Although the ever-mercurial Trump capitulated to the demands of Congressional Democrats to reopen the government last month, he has consistently implied that he would shut it down again when the continuing resolution that reopened the government expires tomorrow, February 15.
The previous shutdown, at 35 days, was the longest one in our nation's history, and it had devastating effects on the national economy. According to an estimate from the Congressional Budget Office, the shutdown cost approximately $11 billion. The official report noted that $13 billion was likely permanently lost, unable to be recovered by federal employees returning to work:
"Among those who experienced the largest and most direct negative effects are federal workers who faced delayed compensation and private-sector entities that lost business. Some of those private-sector entities will never recoup that lost income.”
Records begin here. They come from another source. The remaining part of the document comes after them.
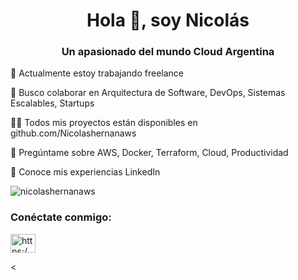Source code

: <h1 align="center">Hola 👋, soy Nicolás</h1>
<h3 align="center">Un apasionado del mundo Cloud Argentina</h3>

🔭 Actualmente estoy trabajando freelance 

👯 Busco colaborar en Arquitectura de Software, DevOps, Sistemas Escalables, Startups

👨‍💻 Todos mis proyectos están disponibles en github.com/Nicolashernanaws



💬 Pregúntame sobre AWS, Docker, Terraform, Cloud, Productividad

📄 Conoce mis experiencias LinkedIn

<p align="left"> <img src="https: //komarev.com/ghpvc/?username=nicolashernanaws&label=Profile%20views&color=0e75b6&style=flat" alt="nicolashernanaws" /> </p>

<h3 align="left">Conéctate conmigo:</h3>
<p align="left">
<a href="https://linkedin.com/in/https://www.linkedin.com/in/nicolas-cortes-053266214/" target="blank"><img align= "center" src="https://raw.githubusercontent.com/rahuldkjain/github-profile-readme-generator/master/src/images/icons/Social/linked-in-alt.svg" alt="https:/ /www.linkedin.com/in/nicolas-cortes-053266214/" height="30" width="40" /></a>
</p>

<

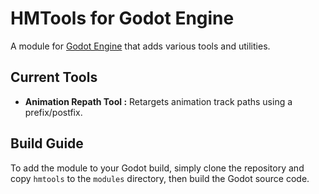 # HMTools for Godot Engine

A module for [Godot Engine](https://github.com/godotengine/godot) that adds various tools and utilities.

## Current Tools

- **Animation Repath Tool :** Retargets animation track paths using a prefix/postfix.

## Build Guide

To add the module to your Godot build, simply clone the repository and copy `hmtools` to the `modules` directory, then build the Godot source code.

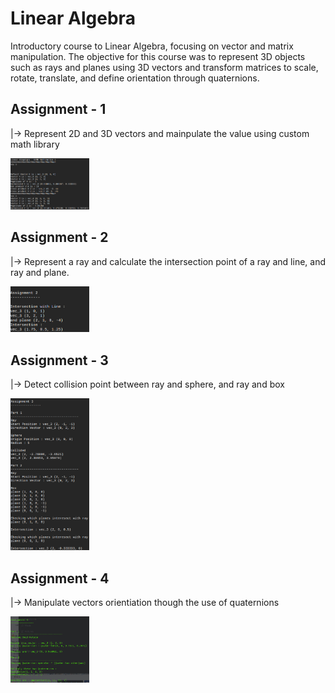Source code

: <h1>Linear Algebra</h1>

Introductory course to Linear Algebra, focusing on vector and matrix manipulation. The objective for this course was to represent 3D objects such as rays and planes using 3D vectors and transform matrices to scale, rotate, translate, and define orientation through quaternions.

<h2>Assignment - 1</h2>
	|-> Represent 2D and 3D vectors and mainpulate the value using custom math library

<img src="images/Screenshot_2022-11-03_18-17-14.-Assignment_1.png" width="25%"></img> 

<h2>Assignment - 2</h2>
	|-> Represent a ray and calculate the intersection point of a ray and line, and ray and plane.
	
<img src="images/Screenshot_2022-11-03_18-17-14.-Assignment_2.png" width="25%"></img> 

<h2>Assignment - 3</h2>
	|-> Detect collision point between ray and sphere, and ray and box
	
<img src="images/Screenshot_2022-11-03_18-17-14.-Assignment_3.png" width="25%"></img> 


<h2>Assignment - 4</h2>
	|-> Manipulate vectors orientiation though the use of quaternions
	
<img src="images/Screenshot from 2022-04-14 15-04-15.png" width="25%"></img> 

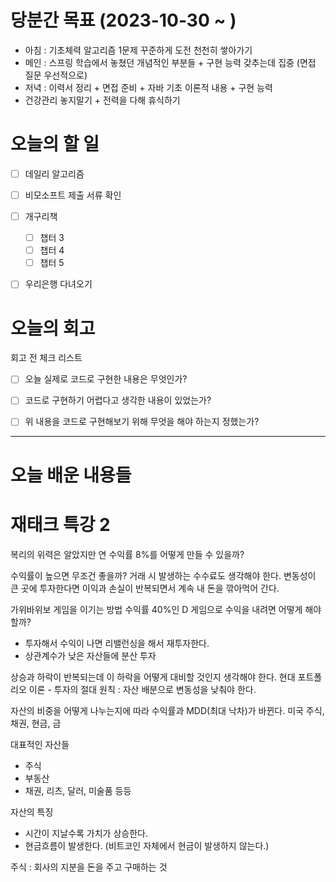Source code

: 
# 당분간 목표 (2023-10-30 ~ )
- 아침 : 기초체력 알고리즘 1문제 꾸준하게 도전 천천히 쌓아가기
- 메인 :  스프링 학습에서 놓쳤던 개념적인 부분들 + 구현 능력 갖추는데 집중 (면접 질문 우선적으로)
- 저녁 :  이력서 정리 + 면접 준비 + 자바 기초 이론적 내용 + 구현 능력
- 건강관리 놓지말기 + 전력을 다해 휴식하기

# 오늘의 할 일

- [ ] 데일리 알고리즘
- [ ] 비모소프트 제출 서류 확인
- [ ] 개구리책 
	- [ ] 챕터 3
	- [ ] 챕터 4
	- [ ] 챕터 5
- [ ] 우리은행 다녀오기 


# 오늘의 회고

회고 전 체크 리스트
- [ ] 오늘 실제로 코드로 구현한 내용은 무엇인가?
- [ ] 코드로 구현하기 어렵다고 생각한 내용이 있었는가?
- [ ] 위 내용을 코드로 구현해보기 위해 무엇을 해야 하는지 정했는가?




---
# 오늘 배운 내용들


# 재태크 특강 2

복리의 위력은 알았지만 연 수익률 8%를 어떻게 만들 수 있을까?

수익률이 높으면 무조건 좋을까?
거래 시 발생하는 수수료도 생각해야 한다.
변동성이 큰 곳에 투자한다면 이익과 손실이 반복되면서 계속 내 돈을 깎아먹어 간다.

가위바위보 게임을 이기는 방법
수익률 40%인 D 게임으로 수익을 내려면 어떻게 해야할까?
- 투자해서 수익이 나면 리밸런싱을 해서 재투자한다.
- 상관계수가 낮은 자산들에 분산 투자

상승과 하락이 반복되는데 이 하락을 어떻게 대비할 것인지 생각해야 한다.
현대 포트폴리오 이론 - 투자의 절대 원칙 : 자산 배분으로 변동성을 낮춰야 한다.

자산의 비중을 어떻게 나누는지에 따라 수익률과 MDD(최대 낙차)가 바뀐다.
미국 주식, 채권, 현금, 금

대표적인 자산들
- 주식
- 부동산
- 채권, 리츠, 달러, 미술품 등등 

자산의 특징
- 시간이 지날수록 가치가 상승한다.
- 현금흐름이 발생한다. (비트코인 자체에서 현금이 발생하지 않는다.)



주식 : 회사의 지분을 돈을 주고 구매하는 것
As Second Nexus noted in a January 28 report:
"The immediate amount is almost double the $5.7 billion demanded by Trump to fund a wall at the southern border. Trump’s insistence on the funding allegation is the reason a majority of Americans blame him for the disastrous shutdown. The $3 billion dollars permanently lost is more than half of the allocation he was demanding."
The president's response to the prior shutdown was widely criticized.
As the shutdown, which kicked off in December 2018 after he declined to sign a stopgap funding bill because he disagreed with the decision of Congress not to provide the funding he’d requested for his proposed border wall, wore on, he insisted that it was simply a ploy by Democrats to cost him re-election.
In fact, the president’s insistence on blaming Democrats for the shutdown contradicts his own statements. In December, he preemptively accepted ownership of a then-possible shutdown.
“I am proud to shut down the government for border security, Chuck. … I will take the mantle. I will be the one to shut it down. I’m not going to blame you for it,” he told Democratic leaders Nancy Pelosi and Chuck Schumer in the Oval Office on December 11.
The GOP has continued to face heavy criticism for placating the president and claiming that House Speaker Nancy Pelosi and Senate Minority Leader Chuck Schumer’s unwillingness to negotiate had caused the shutdown.
The president has insisted that border security is unachievable without a wall at the southern border. He’s been quick to remind the American people this as the government shutdown over the wall’s funding rages on and continues to use his Twitter account to advocate for the wall’s construction.
"I don’t want to see a shutdown. A shutdown would be a terrible thing,” Trump told reporters in the Oval Office yesterday, adding that he had “options that most people don’t understand” to build the wall without approval from Congress.